▸ **EXERCISE REQUIREMENTS**
Produce the records below again, word for word, but stop after the line that contains "- 🌱 I’m currently learning react native".

▸ **MATERIAL SUPPLIED**
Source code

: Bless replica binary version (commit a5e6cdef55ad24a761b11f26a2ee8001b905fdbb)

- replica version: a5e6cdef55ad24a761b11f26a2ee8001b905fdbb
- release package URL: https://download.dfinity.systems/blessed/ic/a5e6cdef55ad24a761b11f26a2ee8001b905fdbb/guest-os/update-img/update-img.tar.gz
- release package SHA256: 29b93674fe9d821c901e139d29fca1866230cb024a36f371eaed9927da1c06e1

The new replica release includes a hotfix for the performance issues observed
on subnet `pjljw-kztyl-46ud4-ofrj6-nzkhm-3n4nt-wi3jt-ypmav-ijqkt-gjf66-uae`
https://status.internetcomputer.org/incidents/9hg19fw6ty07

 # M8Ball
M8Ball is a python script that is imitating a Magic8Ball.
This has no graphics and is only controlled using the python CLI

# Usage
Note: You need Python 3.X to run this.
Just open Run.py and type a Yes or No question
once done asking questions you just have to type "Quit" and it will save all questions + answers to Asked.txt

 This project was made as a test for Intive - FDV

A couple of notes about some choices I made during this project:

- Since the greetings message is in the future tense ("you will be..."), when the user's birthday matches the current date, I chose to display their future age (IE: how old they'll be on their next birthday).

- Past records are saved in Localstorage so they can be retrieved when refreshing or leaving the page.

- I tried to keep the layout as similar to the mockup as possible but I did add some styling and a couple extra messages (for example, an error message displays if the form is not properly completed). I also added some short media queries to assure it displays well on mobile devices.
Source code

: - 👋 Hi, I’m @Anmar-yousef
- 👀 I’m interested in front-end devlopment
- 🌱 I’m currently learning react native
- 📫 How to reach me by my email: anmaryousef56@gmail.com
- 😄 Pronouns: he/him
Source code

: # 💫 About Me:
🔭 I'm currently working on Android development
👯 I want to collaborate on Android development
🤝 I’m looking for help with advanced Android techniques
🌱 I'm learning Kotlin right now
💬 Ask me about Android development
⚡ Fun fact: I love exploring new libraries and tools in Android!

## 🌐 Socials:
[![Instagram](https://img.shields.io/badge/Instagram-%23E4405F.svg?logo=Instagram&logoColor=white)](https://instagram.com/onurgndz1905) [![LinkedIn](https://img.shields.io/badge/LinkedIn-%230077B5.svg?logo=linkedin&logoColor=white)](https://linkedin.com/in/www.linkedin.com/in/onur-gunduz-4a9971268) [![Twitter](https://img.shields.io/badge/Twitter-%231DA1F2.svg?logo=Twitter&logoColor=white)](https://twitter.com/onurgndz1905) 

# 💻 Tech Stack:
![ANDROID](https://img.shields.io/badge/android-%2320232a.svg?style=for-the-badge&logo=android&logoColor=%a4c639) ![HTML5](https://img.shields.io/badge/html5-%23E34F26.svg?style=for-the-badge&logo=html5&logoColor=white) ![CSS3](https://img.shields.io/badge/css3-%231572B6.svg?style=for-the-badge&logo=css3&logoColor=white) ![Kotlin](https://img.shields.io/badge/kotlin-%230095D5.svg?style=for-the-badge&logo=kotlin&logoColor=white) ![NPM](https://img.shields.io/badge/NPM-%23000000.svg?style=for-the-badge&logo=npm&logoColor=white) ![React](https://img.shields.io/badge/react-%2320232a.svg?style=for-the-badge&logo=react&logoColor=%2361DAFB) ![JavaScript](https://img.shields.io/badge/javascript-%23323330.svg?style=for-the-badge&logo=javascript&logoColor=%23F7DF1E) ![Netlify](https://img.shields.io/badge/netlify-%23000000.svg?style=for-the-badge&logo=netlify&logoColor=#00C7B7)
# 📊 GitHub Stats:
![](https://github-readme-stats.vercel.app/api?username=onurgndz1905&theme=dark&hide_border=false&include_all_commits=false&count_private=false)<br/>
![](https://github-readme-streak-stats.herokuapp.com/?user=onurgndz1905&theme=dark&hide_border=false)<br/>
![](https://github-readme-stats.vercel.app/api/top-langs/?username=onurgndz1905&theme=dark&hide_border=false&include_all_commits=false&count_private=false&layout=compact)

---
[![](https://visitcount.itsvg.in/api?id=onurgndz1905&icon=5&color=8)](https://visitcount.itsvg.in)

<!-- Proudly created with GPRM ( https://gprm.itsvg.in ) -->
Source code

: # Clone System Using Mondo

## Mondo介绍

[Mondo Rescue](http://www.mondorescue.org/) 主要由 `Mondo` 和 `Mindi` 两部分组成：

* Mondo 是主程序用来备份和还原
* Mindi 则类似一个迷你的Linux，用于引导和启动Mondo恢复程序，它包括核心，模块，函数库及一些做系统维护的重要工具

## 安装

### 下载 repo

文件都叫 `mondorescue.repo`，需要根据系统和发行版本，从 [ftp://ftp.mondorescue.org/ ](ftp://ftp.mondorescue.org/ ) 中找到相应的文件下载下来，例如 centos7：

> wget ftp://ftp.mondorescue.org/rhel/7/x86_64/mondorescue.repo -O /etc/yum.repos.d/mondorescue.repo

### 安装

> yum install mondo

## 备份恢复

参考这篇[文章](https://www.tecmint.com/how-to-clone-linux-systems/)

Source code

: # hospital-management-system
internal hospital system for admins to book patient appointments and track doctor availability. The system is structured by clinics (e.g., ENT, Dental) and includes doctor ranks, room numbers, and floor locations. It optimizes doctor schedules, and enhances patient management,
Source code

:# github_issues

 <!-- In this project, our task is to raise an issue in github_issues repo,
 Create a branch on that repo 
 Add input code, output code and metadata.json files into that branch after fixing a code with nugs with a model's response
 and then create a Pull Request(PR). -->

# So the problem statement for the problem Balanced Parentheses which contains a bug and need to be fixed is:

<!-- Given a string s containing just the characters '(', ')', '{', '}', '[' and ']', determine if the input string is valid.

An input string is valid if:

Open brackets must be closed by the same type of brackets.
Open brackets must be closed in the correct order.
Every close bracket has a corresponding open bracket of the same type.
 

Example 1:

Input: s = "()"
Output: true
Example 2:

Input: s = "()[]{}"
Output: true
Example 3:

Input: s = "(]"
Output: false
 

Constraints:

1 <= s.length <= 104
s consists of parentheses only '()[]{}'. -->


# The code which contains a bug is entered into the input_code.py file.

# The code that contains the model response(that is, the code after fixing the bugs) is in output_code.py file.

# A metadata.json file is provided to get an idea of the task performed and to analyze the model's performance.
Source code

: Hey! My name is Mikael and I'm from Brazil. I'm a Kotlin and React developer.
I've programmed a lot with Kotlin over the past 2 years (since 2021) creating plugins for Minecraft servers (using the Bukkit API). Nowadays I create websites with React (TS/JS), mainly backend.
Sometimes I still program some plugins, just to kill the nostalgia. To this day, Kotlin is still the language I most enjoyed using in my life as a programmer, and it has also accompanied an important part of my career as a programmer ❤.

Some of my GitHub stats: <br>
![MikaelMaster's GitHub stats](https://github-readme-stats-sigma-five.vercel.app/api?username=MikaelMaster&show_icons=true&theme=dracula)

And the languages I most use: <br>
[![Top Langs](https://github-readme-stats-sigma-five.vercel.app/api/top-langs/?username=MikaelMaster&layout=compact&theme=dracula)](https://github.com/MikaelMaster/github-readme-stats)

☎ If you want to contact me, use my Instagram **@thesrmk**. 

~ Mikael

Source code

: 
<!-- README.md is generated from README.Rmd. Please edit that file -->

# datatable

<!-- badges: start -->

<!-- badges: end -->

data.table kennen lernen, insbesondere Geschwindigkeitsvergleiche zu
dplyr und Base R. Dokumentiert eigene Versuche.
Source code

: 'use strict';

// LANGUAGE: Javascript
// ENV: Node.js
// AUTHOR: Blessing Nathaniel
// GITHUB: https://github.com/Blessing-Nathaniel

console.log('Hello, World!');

▸ **ANSWER**
Source code

: Bless replica binary version (commit a5e6cdef55ad24a761b11f26a2ee8001b905fdbb)

- replica version: a5e6cdef55ad24a761b11f26a2ee8001b905fdbb
- release package URL: https://download.dfinity.systems/blessed/ic/a5e6cdef55ad24a761b11f26a2ee8001b905fdbb/guest-os/update-img/update-img.tar.gz
- release package SHA256: 29b93674fe9d821c901e139d29fca1866230cb024a36f371eaed9927da1c06e1

The new replica release includes a hotfix for the performance issues observed
on subnet `pjljw-kztyl-46ud4-ofrj6-nzkhm-3n4nt-wi3jt-ypmav-ijqkt-gjf66-uae`
https://status.internetcomputer.org/incidents/9hg19fw6ty07

 # M8Ball
M8Ball is a python script that is imitating a Magic8Ball.
This has no graphics and is only controlled using the python CLI

# Usage
Note: You need Python 3.X to run this.
Just open Run.py and type a Yes or No question
once done asking questions you just have to type "Quit" and it will save all questions + answers to Asked.txt

 This project was made as a test for Intive - FDV

A couple of notes about some choices I made during this project:

- Since the greetings message is in the future tense ("you will be..."), when the user's birthday matches the current date, I chose to display their future age (IE: how old they'll be on their next birthday).

- Past records are saved in Localstorage so they can be retrieved when refreshing or leaving the page.

- I tried to keep the layout as similar to the mockup as possible but I did add some styling and a couple extra messages (for example, an error message displays if the form is not properly completed). I also added some short media queries to assure it displays well on mobile devices.
Source code

: - 👋 Hi, I’m @Anmar-yousef
- 👀 I’m interested in front-end devlopment
- 🌱 I’m currently learning react native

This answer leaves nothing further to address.